• [Prompt]:
Could you copy every line of the data that contains the word "support"?

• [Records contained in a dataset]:
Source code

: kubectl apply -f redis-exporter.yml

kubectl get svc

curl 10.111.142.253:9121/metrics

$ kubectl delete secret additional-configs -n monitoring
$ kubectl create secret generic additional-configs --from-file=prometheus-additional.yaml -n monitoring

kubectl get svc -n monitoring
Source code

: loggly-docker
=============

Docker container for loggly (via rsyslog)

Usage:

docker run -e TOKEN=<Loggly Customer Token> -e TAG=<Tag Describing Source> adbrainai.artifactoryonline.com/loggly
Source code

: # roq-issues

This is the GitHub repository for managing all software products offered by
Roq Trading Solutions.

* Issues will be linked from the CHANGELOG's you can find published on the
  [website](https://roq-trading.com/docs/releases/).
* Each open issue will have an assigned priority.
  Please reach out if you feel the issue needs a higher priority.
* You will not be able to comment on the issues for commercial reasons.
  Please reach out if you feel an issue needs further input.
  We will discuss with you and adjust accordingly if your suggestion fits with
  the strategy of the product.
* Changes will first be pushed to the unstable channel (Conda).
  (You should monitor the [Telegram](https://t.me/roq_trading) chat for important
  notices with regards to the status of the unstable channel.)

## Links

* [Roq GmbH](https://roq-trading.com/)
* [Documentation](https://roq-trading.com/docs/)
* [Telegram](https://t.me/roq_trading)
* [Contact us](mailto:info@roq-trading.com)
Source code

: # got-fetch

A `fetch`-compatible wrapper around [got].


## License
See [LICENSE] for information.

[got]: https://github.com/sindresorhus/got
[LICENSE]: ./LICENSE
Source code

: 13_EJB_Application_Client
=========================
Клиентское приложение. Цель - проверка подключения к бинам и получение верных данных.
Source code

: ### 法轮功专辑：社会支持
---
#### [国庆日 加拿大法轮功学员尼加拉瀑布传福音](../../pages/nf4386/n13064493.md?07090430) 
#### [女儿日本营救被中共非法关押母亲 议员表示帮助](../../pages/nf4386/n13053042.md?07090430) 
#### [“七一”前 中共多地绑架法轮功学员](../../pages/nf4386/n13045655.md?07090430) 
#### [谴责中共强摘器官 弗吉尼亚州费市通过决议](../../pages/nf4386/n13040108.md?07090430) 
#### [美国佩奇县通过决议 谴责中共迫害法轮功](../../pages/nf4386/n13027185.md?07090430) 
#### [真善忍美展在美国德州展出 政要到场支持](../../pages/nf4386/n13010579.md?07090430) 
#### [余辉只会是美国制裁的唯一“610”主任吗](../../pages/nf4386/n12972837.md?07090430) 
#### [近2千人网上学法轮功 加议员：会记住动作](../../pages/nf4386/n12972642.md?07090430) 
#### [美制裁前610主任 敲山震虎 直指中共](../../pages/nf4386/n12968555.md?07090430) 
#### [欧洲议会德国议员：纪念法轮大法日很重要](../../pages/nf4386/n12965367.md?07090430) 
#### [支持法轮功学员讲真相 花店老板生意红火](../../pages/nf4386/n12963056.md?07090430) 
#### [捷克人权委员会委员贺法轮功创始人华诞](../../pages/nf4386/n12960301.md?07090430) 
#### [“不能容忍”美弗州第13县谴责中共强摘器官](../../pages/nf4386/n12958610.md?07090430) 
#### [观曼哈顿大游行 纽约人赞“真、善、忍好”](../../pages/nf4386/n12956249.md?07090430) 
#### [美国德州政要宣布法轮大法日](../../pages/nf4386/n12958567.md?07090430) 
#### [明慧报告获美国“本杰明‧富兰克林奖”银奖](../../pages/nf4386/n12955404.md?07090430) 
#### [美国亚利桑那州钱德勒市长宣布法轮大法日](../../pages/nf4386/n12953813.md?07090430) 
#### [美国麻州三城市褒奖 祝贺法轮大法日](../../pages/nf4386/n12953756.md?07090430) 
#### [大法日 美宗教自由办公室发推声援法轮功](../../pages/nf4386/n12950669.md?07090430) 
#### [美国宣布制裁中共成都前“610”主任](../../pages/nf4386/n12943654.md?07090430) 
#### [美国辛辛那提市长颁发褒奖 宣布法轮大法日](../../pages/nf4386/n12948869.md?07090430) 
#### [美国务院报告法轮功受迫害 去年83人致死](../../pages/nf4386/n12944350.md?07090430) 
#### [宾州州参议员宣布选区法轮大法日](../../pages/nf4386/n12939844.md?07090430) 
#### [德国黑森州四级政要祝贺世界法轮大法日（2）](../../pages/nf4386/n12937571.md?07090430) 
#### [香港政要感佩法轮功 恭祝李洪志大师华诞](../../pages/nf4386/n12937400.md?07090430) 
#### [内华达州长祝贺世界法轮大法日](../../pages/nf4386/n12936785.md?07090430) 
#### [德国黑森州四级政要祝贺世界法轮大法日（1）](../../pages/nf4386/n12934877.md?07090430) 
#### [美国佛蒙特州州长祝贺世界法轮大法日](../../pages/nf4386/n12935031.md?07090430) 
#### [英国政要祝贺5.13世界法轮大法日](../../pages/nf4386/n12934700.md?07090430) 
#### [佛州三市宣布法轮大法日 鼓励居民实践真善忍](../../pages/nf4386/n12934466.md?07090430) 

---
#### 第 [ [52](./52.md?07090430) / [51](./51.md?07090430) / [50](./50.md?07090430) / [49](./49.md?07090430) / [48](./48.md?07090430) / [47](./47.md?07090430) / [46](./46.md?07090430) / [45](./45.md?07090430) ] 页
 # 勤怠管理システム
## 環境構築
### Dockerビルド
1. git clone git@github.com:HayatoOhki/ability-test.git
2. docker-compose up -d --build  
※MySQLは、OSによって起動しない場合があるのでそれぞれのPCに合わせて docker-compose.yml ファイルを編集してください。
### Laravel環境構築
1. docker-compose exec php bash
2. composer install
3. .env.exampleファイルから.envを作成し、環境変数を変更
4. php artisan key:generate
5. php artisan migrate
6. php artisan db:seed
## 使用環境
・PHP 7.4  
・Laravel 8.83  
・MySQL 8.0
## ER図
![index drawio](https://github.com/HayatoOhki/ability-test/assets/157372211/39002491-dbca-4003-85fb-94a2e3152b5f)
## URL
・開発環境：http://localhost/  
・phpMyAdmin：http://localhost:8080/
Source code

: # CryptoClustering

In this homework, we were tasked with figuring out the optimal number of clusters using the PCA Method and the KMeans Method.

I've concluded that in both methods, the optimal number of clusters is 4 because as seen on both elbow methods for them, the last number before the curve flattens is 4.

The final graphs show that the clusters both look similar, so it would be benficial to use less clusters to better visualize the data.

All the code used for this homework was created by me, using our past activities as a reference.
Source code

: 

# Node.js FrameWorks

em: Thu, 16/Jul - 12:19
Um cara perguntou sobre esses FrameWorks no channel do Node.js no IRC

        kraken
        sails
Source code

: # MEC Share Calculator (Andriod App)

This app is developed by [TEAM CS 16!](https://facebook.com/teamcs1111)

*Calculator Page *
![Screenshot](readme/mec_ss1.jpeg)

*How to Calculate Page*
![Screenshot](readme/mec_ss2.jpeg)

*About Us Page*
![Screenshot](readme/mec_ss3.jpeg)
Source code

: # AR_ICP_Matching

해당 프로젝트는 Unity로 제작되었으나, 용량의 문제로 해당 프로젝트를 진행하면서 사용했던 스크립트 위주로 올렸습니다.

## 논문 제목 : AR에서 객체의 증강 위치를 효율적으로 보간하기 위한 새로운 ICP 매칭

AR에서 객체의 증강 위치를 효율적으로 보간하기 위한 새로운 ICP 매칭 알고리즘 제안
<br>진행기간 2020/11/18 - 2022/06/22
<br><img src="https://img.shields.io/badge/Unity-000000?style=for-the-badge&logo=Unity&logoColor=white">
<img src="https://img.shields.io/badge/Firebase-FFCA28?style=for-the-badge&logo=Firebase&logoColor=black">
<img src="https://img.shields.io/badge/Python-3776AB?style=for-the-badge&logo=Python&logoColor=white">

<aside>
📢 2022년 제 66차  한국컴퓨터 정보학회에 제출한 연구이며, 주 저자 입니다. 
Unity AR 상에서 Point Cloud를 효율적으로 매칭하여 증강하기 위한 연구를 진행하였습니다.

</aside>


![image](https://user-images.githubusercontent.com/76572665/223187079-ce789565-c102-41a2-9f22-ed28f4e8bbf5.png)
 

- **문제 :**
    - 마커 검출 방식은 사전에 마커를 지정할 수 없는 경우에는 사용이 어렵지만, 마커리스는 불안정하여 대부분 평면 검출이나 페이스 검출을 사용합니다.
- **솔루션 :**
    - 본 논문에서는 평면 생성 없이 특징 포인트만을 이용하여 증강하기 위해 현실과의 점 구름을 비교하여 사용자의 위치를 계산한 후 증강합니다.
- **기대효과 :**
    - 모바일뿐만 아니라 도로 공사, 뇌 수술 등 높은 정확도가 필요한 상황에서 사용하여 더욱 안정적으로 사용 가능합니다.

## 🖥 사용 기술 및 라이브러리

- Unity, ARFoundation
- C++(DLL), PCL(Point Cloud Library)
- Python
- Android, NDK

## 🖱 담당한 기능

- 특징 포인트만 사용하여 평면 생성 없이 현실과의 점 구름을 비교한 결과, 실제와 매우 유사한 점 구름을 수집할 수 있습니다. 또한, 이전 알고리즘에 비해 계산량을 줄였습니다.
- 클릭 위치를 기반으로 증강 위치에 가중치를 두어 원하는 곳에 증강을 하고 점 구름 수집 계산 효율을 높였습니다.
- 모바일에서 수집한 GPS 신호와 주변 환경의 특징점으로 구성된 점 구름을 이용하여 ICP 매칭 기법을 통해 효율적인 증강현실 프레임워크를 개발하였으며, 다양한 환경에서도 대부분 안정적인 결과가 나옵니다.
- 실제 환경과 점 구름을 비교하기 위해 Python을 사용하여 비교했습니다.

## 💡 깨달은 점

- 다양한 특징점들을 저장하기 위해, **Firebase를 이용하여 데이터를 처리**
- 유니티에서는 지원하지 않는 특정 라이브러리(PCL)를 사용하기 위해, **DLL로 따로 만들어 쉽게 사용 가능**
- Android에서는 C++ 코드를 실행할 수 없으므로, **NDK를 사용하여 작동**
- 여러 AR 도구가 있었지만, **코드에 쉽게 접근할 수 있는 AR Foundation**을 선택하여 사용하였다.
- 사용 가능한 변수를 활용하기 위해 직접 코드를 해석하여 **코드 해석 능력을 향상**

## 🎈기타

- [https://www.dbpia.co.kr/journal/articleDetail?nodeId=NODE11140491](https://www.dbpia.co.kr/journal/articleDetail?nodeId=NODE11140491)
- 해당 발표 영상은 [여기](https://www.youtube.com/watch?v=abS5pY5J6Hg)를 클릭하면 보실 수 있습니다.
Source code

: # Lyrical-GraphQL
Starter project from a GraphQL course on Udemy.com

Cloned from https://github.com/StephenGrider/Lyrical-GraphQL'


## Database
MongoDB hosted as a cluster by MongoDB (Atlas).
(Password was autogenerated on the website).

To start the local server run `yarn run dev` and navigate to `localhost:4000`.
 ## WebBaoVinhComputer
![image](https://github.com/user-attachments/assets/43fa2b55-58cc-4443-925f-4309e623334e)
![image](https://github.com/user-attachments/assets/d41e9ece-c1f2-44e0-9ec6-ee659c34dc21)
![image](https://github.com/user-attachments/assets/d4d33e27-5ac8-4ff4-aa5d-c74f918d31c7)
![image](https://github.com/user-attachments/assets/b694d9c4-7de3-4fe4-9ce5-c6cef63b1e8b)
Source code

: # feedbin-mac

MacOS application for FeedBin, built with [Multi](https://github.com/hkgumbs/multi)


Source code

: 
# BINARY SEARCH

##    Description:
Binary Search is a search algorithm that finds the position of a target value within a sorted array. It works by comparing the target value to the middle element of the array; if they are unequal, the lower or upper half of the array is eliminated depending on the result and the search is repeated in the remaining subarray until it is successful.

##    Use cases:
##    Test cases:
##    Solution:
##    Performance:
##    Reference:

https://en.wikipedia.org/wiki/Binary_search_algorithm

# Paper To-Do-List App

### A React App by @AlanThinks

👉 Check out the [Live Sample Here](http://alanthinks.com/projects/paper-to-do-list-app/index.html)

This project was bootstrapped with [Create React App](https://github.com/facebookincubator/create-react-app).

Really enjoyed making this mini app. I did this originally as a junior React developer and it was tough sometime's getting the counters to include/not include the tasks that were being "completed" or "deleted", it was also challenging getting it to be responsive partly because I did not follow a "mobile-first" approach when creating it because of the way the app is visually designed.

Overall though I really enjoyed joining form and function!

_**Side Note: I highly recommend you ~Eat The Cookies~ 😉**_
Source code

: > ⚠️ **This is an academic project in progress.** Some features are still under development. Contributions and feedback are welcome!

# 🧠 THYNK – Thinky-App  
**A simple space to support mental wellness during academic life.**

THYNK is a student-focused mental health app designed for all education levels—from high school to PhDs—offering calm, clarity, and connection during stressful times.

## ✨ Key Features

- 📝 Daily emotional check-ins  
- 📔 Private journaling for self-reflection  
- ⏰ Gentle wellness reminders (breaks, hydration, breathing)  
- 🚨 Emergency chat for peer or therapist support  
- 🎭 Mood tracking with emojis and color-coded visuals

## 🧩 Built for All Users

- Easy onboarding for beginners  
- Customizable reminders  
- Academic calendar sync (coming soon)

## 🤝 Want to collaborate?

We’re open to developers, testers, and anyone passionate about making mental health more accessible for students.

• [Finished exercise]:
**A simple space to support mental wellness during academic life.**
- 🚨 Emergency chat for peer or therapist support  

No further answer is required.